Agora os resultados da inoperacionalidade governamental e impeditiva de
obras necessárias estão à vista. Os efeitos do mau tempo da semana passada, na
sequência das depressões Elsa e Fabien, provocaram três mortos e deixaram 144
pessoas desalojadas, registando-se mais de 11.600 ocorrências, na maioria
inundações e quedas de árvores. E houve também fortes condicionamentos na circulação rodoviária e
ferroviária, danos na rede elétrica e a subida dos caudais de vários rios,
provocando inundações em zonas ribeirinhas das regiões Norte e Centro, em
particular no distrito de Coimbra e no de Aveiro. No rio Mondego, a rutura de dois diques provocou cheias em
Montemor-o-Velho, onde várias zonas foram evacuadas e ficou submersa uma grande
área, incluindo muitas plantações, estradas e o Centro de Alto Rendimento.
O Ministro do Ambiente disse a destempo que as aldeias afetadas pelas
cheias na região centro “sabem que estão numa zona de risco, que sempre teve
cheias” e sugeriu que sejam deslocalizadas: “Paulatinamente aquelas aldeias vão ter de ir
pensando em mudar de sítio”.
Em resposta a estas declarações, o engenheiro Alfeu Sá Marques diz que
“há comentários que são desnecessários”. E
ironizou:
“Eu se pensasse dessa maneira não teria
visitado a Holanda e os holandeses já teriam migrados para as Ardennes”
***
Está na
moda fustigar – a Justiça dirá se com razão – as iniciativas dos Governos de
José Sócrates. Contudo, era necessário ter o discernimento necessário para
separar o joio do trigo e salvar este queimando aquele. Mas a tendência é medir
tudo pela mesma rasa catalogando tudo como mau.
Assim,
estamos a ver como o plano de barragens, com 10 prioritárias, foi eclipsado por
Passos Coelho e, esfuracado por Costa, meteu imensa água que não chegava a
Viseu em tempo de seca, dificilmente apaga incêndios, varre toda uma região com
o Leslie e varre cirurgicamente o país com a Ana, Elsa e Fabien. Há excessiva
água a jusante da Aguieira e quase nada a montante.
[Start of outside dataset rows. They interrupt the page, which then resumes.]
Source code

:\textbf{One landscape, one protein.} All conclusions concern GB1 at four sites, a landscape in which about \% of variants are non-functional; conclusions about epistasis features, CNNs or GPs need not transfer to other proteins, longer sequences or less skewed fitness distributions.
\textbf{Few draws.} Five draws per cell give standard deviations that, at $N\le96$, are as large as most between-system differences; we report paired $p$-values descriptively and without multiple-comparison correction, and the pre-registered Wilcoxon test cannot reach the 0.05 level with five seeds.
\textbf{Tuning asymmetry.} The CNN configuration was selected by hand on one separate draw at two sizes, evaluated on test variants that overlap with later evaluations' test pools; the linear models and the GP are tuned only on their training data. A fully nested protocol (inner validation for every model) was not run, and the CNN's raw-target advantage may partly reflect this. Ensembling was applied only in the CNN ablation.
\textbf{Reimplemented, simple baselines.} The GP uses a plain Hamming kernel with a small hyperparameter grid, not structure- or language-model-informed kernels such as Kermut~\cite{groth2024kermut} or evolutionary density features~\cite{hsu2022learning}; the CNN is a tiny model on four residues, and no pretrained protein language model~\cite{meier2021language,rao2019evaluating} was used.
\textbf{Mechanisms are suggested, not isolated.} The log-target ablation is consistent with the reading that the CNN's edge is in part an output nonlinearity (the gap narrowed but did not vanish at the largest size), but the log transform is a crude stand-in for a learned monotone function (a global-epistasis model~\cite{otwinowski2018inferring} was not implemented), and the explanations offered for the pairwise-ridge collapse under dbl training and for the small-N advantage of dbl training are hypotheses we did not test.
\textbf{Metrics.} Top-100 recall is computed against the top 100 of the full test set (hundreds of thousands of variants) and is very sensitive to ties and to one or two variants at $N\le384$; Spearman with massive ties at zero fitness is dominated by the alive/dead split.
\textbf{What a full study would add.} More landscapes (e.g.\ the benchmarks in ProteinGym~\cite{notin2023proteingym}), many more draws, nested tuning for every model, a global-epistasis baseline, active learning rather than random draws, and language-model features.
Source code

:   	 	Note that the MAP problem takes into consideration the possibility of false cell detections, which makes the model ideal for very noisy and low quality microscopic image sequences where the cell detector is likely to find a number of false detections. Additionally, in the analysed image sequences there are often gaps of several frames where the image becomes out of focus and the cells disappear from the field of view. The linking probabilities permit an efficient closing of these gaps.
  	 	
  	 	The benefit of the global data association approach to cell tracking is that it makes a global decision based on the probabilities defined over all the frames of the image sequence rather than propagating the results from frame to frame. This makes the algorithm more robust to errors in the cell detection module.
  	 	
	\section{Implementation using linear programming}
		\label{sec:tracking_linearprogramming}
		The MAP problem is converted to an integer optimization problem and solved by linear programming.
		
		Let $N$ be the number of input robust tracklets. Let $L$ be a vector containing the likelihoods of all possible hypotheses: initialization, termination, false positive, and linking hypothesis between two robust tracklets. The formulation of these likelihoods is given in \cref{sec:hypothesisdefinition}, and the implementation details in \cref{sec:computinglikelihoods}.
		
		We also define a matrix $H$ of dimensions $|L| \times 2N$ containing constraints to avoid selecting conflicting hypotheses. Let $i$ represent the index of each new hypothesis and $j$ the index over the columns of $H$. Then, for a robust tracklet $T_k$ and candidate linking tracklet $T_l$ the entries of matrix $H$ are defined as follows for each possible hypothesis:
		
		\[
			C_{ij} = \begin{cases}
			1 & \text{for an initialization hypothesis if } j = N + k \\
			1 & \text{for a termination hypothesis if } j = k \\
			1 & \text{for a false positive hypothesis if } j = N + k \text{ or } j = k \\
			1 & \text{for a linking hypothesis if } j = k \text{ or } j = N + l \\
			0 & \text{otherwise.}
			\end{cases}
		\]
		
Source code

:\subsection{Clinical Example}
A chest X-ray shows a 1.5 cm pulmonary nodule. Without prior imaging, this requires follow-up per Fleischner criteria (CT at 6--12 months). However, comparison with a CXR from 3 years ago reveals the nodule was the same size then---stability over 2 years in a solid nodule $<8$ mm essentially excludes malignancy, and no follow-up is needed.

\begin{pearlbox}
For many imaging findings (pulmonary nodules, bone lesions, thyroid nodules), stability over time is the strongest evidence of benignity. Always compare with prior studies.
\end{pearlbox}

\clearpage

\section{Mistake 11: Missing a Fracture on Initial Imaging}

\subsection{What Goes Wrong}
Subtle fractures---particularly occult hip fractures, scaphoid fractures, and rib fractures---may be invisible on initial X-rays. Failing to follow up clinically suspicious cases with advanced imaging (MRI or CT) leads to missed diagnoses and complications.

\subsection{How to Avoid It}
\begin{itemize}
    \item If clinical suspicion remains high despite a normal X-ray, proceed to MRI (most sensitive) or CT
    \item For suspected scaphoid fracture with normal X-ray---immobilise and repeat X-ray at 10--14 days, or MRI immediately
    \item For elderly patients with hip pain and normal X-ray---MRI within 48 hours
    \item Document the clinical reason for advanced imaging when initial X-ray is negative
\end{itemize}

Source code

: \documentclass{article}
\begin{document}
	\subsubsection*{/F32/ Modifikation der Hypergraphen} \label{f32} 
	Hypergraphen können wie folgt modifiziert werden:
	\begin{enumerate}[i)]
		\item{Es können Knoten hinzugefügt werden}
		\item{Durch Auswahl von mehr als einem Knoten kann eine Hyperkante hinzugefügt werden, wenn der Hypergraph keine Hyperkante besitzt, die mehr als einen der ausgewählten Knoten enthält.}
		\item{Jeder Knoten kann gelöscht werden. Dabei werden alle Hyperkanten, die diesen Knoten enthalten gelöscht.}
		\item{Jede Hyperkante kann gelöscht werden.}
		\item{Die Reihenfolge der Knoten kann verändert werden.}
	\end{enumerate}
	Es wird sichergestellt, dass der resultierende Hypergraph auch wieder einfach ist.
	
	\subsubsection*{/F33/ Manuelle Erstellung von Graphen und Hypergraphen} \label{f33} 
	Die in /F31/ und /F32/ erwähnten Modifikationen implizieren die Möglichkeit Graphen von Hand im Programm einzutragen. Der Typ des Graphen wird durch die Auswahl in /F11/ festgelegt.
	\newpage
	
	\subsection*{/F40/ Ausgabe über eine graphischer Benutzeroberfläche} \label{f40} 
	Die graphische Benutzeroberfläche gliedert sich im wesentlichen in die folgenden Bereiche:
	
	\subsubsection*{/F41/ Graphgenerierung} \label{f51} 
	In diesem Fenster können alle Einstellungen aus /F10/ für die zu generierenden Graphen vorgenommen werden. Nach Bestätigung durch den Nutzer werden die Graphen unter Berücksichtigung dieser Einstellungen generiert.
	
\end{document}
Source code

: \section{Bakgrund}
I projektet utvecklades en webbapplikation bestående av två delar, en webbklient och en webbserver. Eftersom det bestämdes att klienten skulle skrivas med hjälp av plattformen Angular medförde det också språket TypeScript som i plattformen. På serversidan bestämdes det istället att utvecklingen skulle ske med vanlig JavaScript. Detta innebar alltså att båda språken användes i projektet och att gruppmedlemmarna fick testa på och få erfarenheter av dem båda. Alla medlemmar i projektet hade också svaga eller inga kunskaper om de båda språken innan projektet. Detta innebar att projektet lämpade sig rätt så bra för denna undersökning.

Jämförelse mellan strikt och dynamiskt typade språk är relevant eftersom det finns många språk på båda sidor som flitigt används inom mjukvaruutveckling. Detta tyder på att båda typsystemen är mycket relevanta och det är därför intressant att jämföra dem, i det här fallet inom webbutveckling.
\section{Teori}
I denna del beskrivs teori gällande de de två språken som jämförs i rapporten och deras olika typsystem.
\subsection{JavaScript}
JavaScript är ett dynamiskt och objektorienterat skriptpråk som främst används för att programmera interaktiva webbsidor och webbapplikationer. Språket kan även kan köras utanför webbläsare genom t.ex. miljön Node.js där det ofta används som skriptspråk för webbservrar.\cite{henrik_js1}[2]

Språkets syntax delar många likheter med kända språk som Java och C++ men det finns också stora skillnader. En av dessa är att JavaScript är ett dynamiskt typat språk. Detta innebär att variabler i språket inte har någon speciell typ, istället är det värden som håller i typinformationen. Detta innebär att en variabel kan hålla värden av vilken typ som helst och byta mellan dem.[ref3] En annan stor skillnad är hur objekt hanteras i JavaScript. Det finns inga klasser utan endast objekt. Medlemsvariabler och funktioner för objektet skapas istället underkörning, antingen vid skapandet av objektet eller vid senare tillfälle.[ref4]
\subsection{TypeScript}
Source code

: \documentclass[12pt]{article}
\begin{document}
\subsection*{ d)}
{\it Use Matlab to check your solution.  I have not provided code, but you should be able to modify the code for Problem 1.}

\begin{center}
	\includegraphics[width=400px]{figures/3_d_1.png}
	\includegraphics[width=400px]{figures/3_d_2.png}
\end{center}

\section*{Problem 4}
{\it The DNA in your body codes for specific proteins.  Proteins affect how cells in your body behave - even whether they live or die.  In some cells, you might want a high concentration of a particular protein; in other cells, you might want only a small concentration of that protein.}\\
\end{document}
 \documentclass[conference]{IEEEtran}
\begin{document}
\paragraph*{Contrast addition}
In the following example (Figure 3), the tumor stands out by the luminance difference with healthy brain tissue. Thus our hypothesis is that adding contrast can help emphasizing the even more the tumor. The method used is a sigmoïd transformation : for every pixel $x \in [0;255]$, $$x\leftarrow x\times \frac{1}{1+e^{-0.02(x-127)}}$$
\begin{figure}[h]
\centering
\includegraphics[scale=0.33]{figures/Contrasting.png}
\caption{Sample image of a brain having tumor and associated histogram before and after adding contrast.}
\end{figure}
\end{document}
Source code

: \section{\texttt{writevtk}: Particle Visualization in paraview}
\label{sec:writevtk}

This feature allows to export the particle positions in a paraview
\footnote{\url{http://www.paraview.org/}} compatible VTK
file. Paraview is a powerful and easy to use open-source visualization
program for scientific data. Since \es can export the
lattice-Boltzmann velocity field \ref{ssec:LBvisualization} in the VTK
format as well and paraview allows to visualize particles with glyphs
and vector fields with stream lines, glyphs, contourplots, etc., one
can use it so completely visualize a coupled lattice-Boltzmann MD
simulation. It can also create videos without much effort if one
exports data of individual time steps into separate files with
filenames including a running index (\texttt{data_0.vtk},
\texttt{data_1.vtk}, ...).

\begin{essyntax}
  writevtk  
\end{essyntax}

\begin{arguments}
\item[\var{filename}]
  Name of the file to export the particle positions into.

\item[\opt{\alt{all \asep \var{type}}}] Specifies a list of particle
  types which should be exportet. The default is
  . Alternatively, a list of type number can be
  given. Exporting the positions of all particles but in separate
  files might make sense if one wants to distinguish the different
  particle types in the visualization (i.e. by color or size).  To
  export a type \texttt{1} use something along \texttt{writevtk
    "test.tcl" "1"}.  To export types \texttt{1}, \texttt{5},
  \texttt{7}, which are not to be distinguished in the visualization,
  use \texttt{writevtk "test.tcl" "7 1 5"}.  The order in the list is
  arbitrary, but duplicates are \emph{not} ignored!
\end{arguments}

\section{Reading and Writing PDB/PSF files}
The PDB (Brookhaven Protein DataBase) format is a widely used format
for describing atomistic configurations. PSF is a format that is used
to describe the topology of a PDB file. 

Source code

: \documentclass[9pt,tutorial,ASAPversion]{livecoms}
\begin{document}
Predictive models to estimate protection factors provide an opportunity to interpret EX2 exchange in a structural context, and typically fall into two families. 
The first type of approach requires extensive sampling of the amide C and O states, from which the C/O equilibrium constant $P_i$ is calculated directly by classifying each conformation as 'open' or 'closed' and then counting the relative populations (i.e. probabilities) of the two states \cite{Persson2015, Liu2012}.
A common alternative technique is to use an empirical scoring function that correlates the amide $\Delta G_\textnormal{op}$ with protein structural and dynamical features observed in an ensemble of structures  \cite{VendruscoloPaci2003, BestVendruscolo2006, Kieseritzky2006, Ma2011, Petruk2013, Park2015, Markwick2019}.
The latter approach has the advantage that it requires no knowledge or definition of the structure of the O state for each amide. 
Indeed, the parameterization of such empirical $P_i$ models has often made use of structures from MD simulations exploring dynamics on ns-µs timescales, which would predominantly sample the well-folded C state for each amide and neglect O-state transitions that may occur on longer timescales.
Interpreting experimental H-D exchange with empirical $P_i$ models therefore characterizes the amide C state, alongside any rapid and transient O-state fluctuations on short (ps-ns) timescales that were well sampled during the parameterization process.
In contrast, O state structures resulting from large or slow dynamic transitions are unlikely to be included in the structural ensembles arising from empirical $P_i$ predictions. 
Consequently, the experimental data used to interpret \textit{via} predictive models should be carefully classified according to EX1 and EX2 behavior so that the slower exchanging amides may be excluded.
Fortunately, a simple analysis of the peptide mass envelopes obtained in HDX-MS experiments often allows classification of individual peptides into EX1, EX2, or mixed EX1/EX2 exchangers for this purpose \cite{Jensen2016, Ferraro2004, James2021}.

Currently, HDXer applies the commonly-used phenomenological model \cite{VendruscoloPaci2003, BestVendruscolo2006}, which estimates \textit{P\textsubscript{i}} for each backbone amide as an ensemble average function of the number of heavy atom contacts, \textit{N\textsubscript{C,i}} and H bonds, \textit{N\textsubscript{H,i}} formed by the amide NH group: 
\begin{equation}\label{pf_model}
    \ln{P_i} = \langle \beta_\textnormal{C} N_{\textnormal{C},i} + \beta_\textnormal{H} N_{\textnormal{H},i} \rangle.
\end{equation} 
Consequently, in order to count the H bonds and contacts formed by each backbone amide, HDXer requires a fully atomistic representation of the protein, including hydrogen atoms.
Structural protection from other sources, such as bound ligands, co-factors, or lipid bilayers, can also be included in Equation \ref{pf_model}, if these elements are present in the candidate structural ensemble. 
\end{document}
Em tempo de seca, ficam as
florestas, as produções agrícolas mirradas, as povoações sem água; em tempo de incêndio,
ardem os montes, secam as fontes e a água das barragens mal dá para a cova dum
dente; em tempo de tempestade, ficam terrenos agrícolas alagados e mesmo
submersos, as árvores decapitadas ou tombadas, os muros ‘desenrocados’ e as
terras aluídas, casas abatidas e famílias desalojadas. Frutos da governação sem
o escopo nas necessidades globais e a atenção aos meios estruturantes, mas
baseada em ideologia fragmentária em que nem Rosseau nem Marx ou Mao nem Keynes
se reveriam.
É
preciso olhar ao bem-estar das populações e à integralidade do território. Não
há nada a fazer se o Oceano quiser entrar por aqui adentro? Nem diques, nem
dunas, nem fortalezas antimarítimas? Só se prescreve a fuga para sítios mais
altos? Ah holandeses duma figa, que dizem que, se Deus fez o mundo, os
holandeses fizeram a Holanda!
João da
Ega em Os Maias queria como remédio a
invasão espanhola. Espero que não apareça Ega a pedir a invasão holandesa.
Dizem que temos da melhor engenharia do mundo. Funcione!